DATA SHOWN ▸

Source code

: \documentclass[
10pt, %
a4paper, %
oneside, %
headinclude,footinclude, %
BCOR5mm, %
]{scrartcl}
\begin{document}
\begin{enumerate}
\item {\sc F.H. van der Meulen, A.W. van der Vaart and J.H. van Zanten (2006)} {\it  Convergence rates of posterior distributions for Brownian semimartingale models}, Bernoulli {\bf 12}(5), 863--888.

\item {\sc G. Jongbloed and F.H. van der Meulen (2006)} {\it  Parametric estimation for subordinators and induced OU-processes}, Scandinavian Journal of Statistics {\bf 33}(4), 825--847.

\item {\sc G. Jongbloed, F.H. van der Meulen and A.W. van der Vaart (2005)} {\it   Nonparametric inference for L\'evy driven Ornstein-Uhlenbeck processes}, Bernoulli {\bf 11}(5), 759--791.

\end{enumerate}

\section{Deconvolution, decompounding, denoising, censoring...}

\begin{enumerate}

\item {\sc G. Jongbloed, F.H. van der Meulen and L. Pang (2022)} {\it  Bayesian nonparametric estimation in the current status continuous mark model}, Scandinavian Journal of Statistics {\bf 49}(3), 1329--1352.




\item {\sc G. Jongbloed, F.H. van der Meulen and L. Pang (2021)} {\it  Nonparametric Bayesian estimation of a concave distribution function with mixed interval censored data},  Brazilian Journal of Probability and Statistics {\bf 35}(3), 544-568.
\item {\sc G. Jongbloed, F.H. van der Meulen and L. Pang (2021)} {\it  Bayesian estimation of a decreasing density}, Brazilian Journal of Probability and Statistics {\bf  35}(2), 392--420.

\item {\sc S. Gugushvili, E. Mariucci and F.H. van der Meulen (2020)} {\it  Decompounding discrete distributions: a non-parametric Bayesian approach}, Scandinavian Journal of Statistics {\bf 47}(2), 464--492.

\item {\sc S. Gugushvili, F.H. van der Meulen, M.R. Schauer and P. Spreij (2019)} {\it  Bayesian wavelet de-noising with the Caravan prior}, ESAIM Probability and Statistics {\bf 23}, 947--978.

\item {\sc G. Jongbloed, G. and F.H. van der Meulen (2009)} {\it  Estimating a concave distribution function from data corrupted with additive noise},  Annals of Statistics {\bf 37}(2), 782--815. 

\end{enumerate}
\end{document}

WHAT IS EXPECTED ▸ Your task is to output the material above exactly.

RESPONSE AREA ▸
Source code

: \documentclass[
10pt, %
a4paper, %
oneside, %
headinclude,footinclude, %
BCOR5mm, %
]{scrartcl}
\begin{document}
\begin{enumerate}
\item {\sc F.H. van der Meulen, A.W. van der Vaart and J.H. van Zanten (2006)} {\it  Convergence rates of posterior distributions for Brownian semimartingale models}, Bernoulli {\bf 12}(5), 863--888.

\item {\sc G. Jongbloed and F.H. van der Meulen (2006)} {\it  Parametric estimation for subordinators and induced OU-processes}, Scandinavian Journal of Statistics {\bf 33}(4), 825--847.

\item {\sc G. Jongbloed, F.H. van der Meulen and A.W. van der Vaart (2005)} {\it   Nonparametric inference for L\'evy driven Ornstein-Uhlenbeck processes}, Bernoulli {\bf 11}(5), 759--791.

\end{enumerate}

\section{Deconvolution, decompounding, denoising, censoring...}

\begin{enumerate}

\item {\sc G. Jongbloed, F.H. van der Meulen and L. Pang (2022)} {\it  Bayesian nonparametric estimation in the current status continuous mark model}, Scandinavian Journal of Statistics {\bf 49}(3), 1329--1352.




\item {\sc G. Jongbloed, F.H. van der Meulen and L. Pang (2021)} {\it  Nonparametric Bayesian estimation of a concave distribution function with mixed interval censored data},  Brazilian Journal of Probability and Statistics {\bf 35}(3), 544-568.
\item {\sc G. Jongbloed, F.H. van der Meulen and L. Pang (2021)} {\it  Bayesian estimation of a decreasing density}, Brazilian Journal of Probability and Statistics {\bf  35}(2), 392--420.

\item {\sc S. Gugushvili, E. Mariucci and F.H. van der Meulen (2020)} {\it  Decompounding discrete distributions: a non-parametric Bayesian approach}, Scandinavian Journal of Statistics {\bf 47}(2), 464--492.

\item {\sc S. Gugushvili, F.H. van der Meulen, M.R. Schauer and P. Spreij (2019)} {\it  Bayesian wavelet de-noising with the Caravan prior}, ESAIM Probability and Statistics {\bf 23}, 947--978.

\item {\sc G. Jongbloed, G. and F.H. van der Meulen (2009)} {\it  Estimating a concave distribution function from data corrupted with additive noise},  Annals of Statistics {\bf 37}(2), 782--815. 

\end{enumerate}
\end{document}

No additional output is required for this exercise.